I got back expecting to start teaching a 7-week version of my custom-developed fraud case course for Montclair State University on the 23rd but, as the old Yiddish saying goes, "How do you make God laugh? Tell him your plans." We are going to move that one back to fall 2025 and, instead, I am teed-up to teach a required accounting ethics course for department chair Deniz Appelbaum in late spring.
But, all is not lost. University of Miami, where I taught the original 12 session version of the course last March-April had scheduled me to teach it again as a required course to its MAccs starting Jan 13, Monday! So, disco moves worthy of John Travolta were done and I am ready.
I've updated the course even from last spring, with more class presentations and fewer outside writing assignments, and plugged in discussions of Macy's and Super Micro instead of GE and AIG so that it "hits different" as the youths say. Professor Scott Cunningham at Baylor wrote something interesting about grading student essays in the age of ChatGPT.

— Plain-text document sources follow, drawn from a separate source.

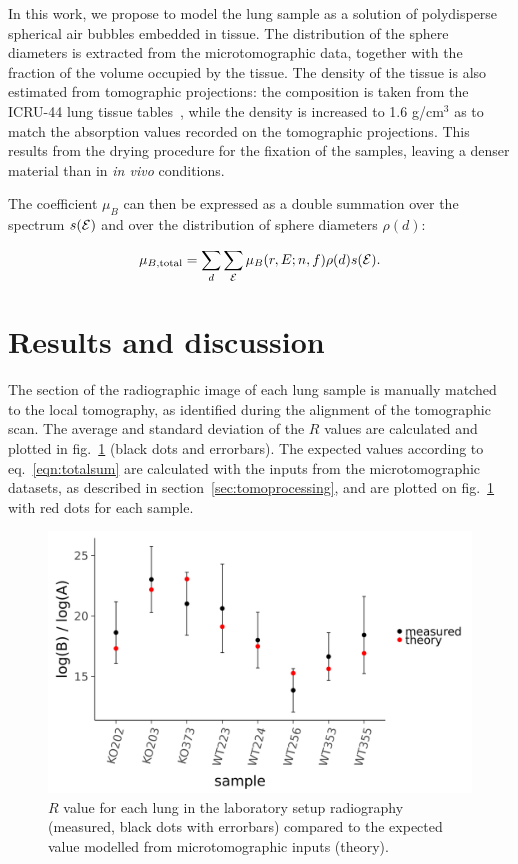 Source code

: In this work, we propose to model the lung sample as a solution of
polydisperse spherical air bubbles embedded in tissue. The distribution of
the sphere diameters is extracted from the microtomographic data, together
with the fraction of the volume occupied by the tissue. The density of the
tissue is also estimated from tomographic projections: the composition is
taken from the ICRU-44 lung tissue tables~\cite{White_1989}, while the density is increased to
1.6 g/cm$^3$ as to match the absorption values recorded on the tomographic
projections. This results from the drying procedure for the fixation of
the samples, leaving a denser material than in \emph{in vivo} conditions.

The coefficient $\mu_B$ can then be expressed as a double summation over the spectrum
$s(\mathcal{E})$ and over the distribution of sphere diameters $\rho(d)$:

\begin{equation}
    \mu_{B,\text{total}} = \sum_{d}\sum_{\mathcal{E}} \mu_B(r, E; n, f)\rho(d)s(\mathcal{E})
    \label{eqn:totalsum}.
\end{equation}


\section{Results and discussion}\label{sec:results}
The section of the radiographic image of each lung sample is manually
matched to the local tomography, as identified during the alignment of the
tomographic scan. The average and standard deviation of the $R$ values are
calculated and plotted in fig.~\ref{206272} (black dots and errorbars). The expected
values according to eq.~\ref{eqn:totalsum} are calculated with the inputs from the
microtomographic datasets, as described in section~\ref{sec:tomoprocessing}, and are plotted on
fig.~\ref{206272} with red dots for each sample.
\begin{figure}[h!]
\begin{center}
\includegraphics[width=0.70\columnwidth]{gfx/lung-paper-figures/samples/samples}
\caption{{\(R\) value for each lung in the laboratory setup
radiography (measured, black dots with errorbars) compared to the
expected value modelled from microtomographic inputs (theory).
{\label{206272}}%
}}
\end{center}
\end{figure}


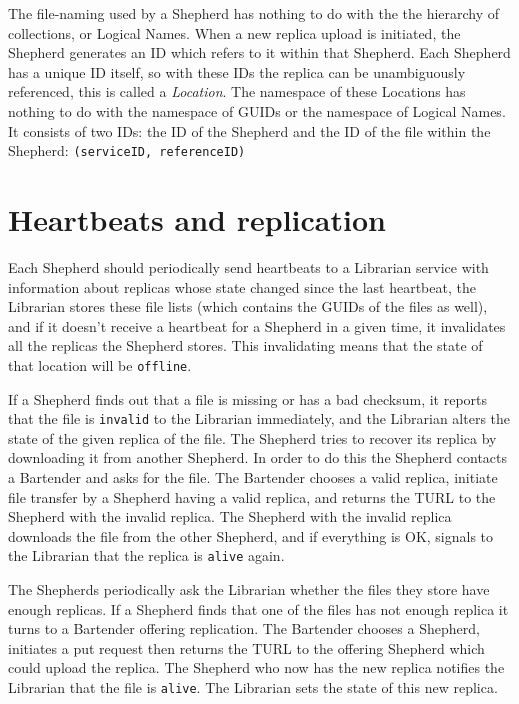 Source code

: \documentclass{book}
\begin{document}
The file-naming used by a Shepherd has nothing to do with the the hierarchy of collections, or Logical Names. When a new replica upload is initiated, the Shepherd generates an ID which refers to it within that Shepherd. Each Shepherd has a unique ID itself, so with these IDs the replica can be unambiguously referenced, this is called a \emph{Location}. The namespace of these Locations has nothing to do with the namespace of GUIDs or the namespace of Logical Names. It consists of two IDs: the ID of the Shepherd and the ID of the file within the Shepherd: \verb!(serviceID, referenceID)!


\section{Heartbeats and replication} %
\label{sec:heartbeats_and_replication}
Each Shepherd should periodically send heartbeats to a Librarian service with information about replicas whose state changed since the last heartbeat, the Librarian stores these file lists (which contains the GUIDs of the files as well), and if it doesn’t receive a heartbeat for a Shepherd in a given time, it invalidates all the replicas the Shepherd stores. This invalidating means that the state of that location will be \verb!offline!.

If a Shepherd finds out that a file is missing or has a bad checksum, it reports that the file is \verb#invalid# to the Librarian immediately, and the Librarian alters the state of the given replica of the file. The Shepherd tries to recover its replica by downloading it from another Shepherd. In order to do this the Shepherd contacts a Bartender and asks for the file. The Bartender chooses a valid replica, initiate file transfer by a Shepherd having a valid replica, and returns the TURL to the Shepherd with the invalid replica. The Shepherd with the invalid replica downloads the file from the other Shepherd, and if everything is OK, signals to the Librarian that the replica is \verb!alive! again.

The Shepherds periodically ask the Librarian whether the files they store have enough replicas. If a Shepherd finds that one of the files has not enough replica it turns to a Bartender offering replication. The Bartender chooses a Shepherd, initiates a put request then returns the TURL to the offering Shepherd which could upload the replica. The Shepherd who now has the new replica notifies the Librarian that the file is \verb!alive!. The Librarian sets the state of this new replica.
\end{document}

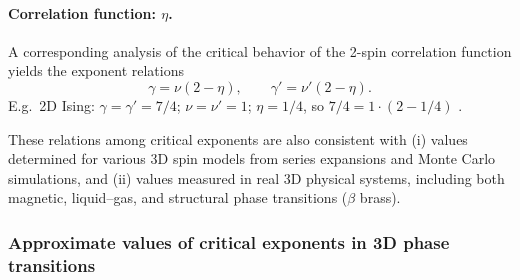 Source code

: \paragraph{Correlation function: $\eta$.} A corresponding analysis of the critical behavior of the 2-spin
correlation function yields the exponent relations
\begin{equation}
  \boxed{\gamma = \nu(2-\eta),\qquad \gamma' = \nu'(2-\eta)}.
\end{equation}
E.g.\ 2D Ising: $\gamma = \gamma' = 7/4$; $\nu = \nu' = 1$; $\eta = 1/4$, so
$7/4 = 1\cdot(2-1/4)$ \checkmark.

These relations among critical exponents are also consistent with (i) values determined for various 3D
spin models from series expansions and Monte Carlo simulations, and (ii) values measured in real 3D
physical systems, including both magnetic, liquid--gas, and structural phase transitions ($\beta$ brass).

\subsubsection*{Approximate values of critical exponents in 3D phase transitions}

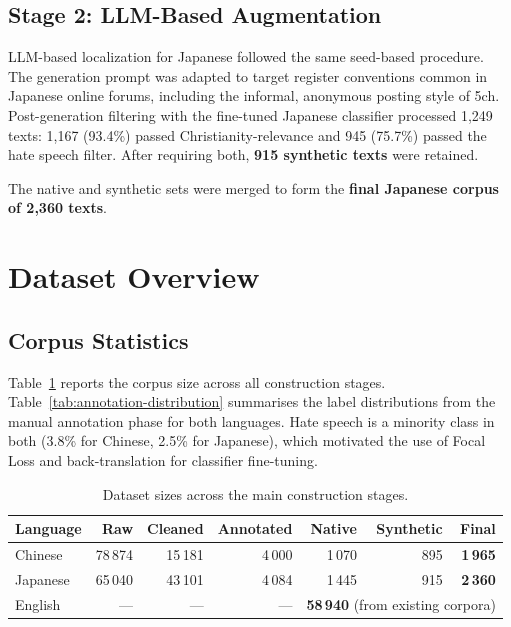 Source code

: \documentclass[../CLthesis.tex]{subfiles}
\begin{document}
\subsection{Stage 2: LLM-Based Augmentation}
\label{subsec:ja-aug}

LLM-based localization for Japanese followed the same seed-based procedure. The generation prompt was adapted to target register conventions common in Japanese online forums, including the informal, anonymous posting style of 5ch. Post-generation filtering with the fine-tuned Japanese classifier processed 1,249 texts: 1,167 (93.4\%) passed Christianity-relevance and 945 (75.7\%) passed the hate speech filter. After requiring both, \textbf{915 synthetic texts} were retained.

The native and synthetic sets were merged to form the \textbf{final Japanese corpus of 2,360 texts}.


\section{Dataset Overview}
\label{sec:data-stats}

\subsection{Corpus Statistics}

Table~\ref{tab:dataset-summary} reports the corpus size across all construction stages. Table~\ref{tab:annotation-distribution} summarises the label distributions from the manual annotation phase for both languages. Hate speech is a minority class in both (3.8\% for Chinese, 2.5\% for Japanese), which motivated the use of Focal Loss and back-translation for classifier fine-tuning.

\begin{table}[t]
\centering
\small
\begin{tabular}{@{}lrrrrrr@{}}
\toprule
Language & Raw & Cleaned & Annotated & Native & Synthetic & \textbf{Final} \\
\midrule
Chinese  & 78\,874 & 15\,181 & 4\,000 & 1\,070 & 895 & \textbf{1\,965} \\
Japanese & 65\,040 & 43\,101 & 4\,084 & 1\,445 & 915 & \textbf{2\,360} \\
English  & ---     & ---     & ---    & \multicolumn{3}{c}{\textbf{58\,940} (from existing corpora)} \\
\bottomrule
\end{tabular}
\caption{Dataset sizes across the main construction stages.}
\label{tab:dataset-summary}
\end{table}
\end{document}

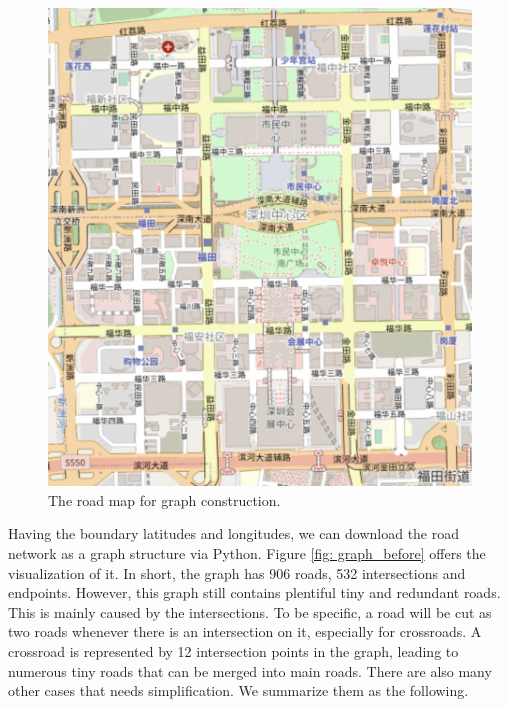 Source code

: \begin{figure}[htb]
  \centering
  \includegraphics[width=\textwidth]{images/roadmap.png}
  \caption{The road map for graph construction.}
  \label{fig: roadmap}
\end{figure}

Having the boundary latitudes and longitudes, we can download the road network as a graph structure via Python. Figure \ref{fig: graph_before} offers the visualization of it. In short, the graph has 906 roads, 532 intersections and endpoints. However, this graph still contains plentiful tiny and redundant roads. This is mainly caused by the intersections\cite{grah_simplify}. To be specific, a road will be cut as two roads whenever there is an intersection on it, especially for crossroads. A crossroad is represented by 12 intersection points in the graph, leading to numerous tiny roads that can be merged into main roads. There are also many other cases that needs simplification. We summarize them as the following.

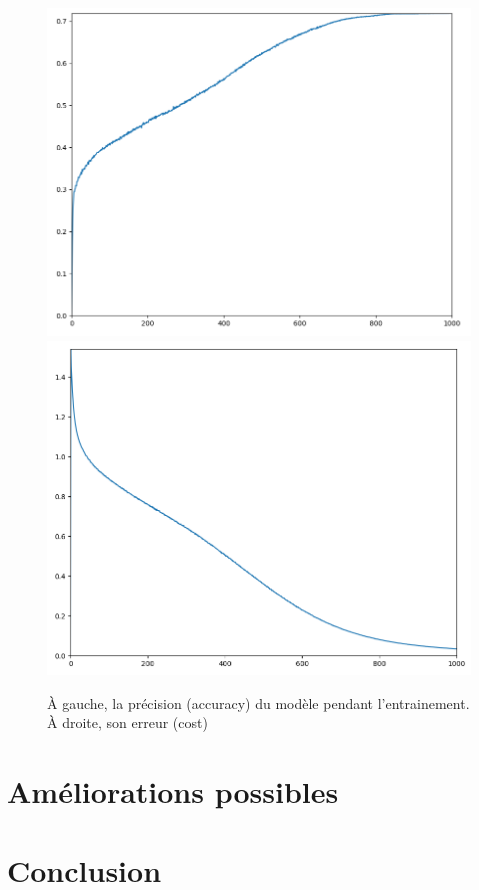 \documentclass{article}
\begin{document}
\begin{figure}[h]
  \includegraphics[scale=0.264]{assets/acc}
  \includegraphics[scale=0.265]{assets/loss}
  
  \caption{À gauche, la précision (accuracy) du modèle pendant l'entrainement. À droite, son erreur (cost)}
  \label{acc_los}
\end{figure}

\section*{Améliorations possibles}

\section*{Conclusion}



\end{document}
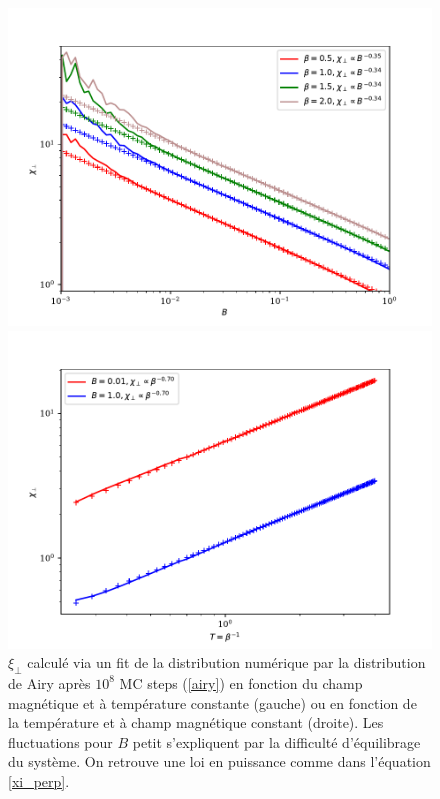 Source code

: \begin{figure}[h]
	\begin{minipage}[t]{0.5\linewidth}
		\includegraphics[width=\linewidth]{sosequi-laser/glau-chi.pdf}
	\end{minipage}%
	\begin{minipage}[t]{0.5\linewidth}
		\includegraphics[width=\linewidth]{sosequi-laser/glau-chi-temp.pdf}
	\end{minipage}
	\caption{$\xi_\perp$ calculé via un fit de la distribution numérique par la distribution de Airy après $10^8$ MC steps (\ref{airy}) en fonction du champ magnétique et à température constante (gauche) ou en fonction de la température et à champ magnétique constant (droite). Les fluctuations pour $B$ petit s'expliquent par la difficulté d'équilibrage du système. On retrouve une loi en puissance comme dans l'équation \ref{xi_perp}.}
	\label{expo_airy}
\end{figure}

I am also excited about heading to Charlotte next week for the AAA Audit Mid-year conf where I will be on a Saturday panel with Olga Usvyatsky , Ally Zimmerman, PhD, CPA (OH), CMA and Brad Jacklin to talk about when and how academics should talk to media about their expertise and research. Say hello if you are there!
Journalism and private equity and public duty
Hamilton Nolan wrote a great piece about journalism and private equity.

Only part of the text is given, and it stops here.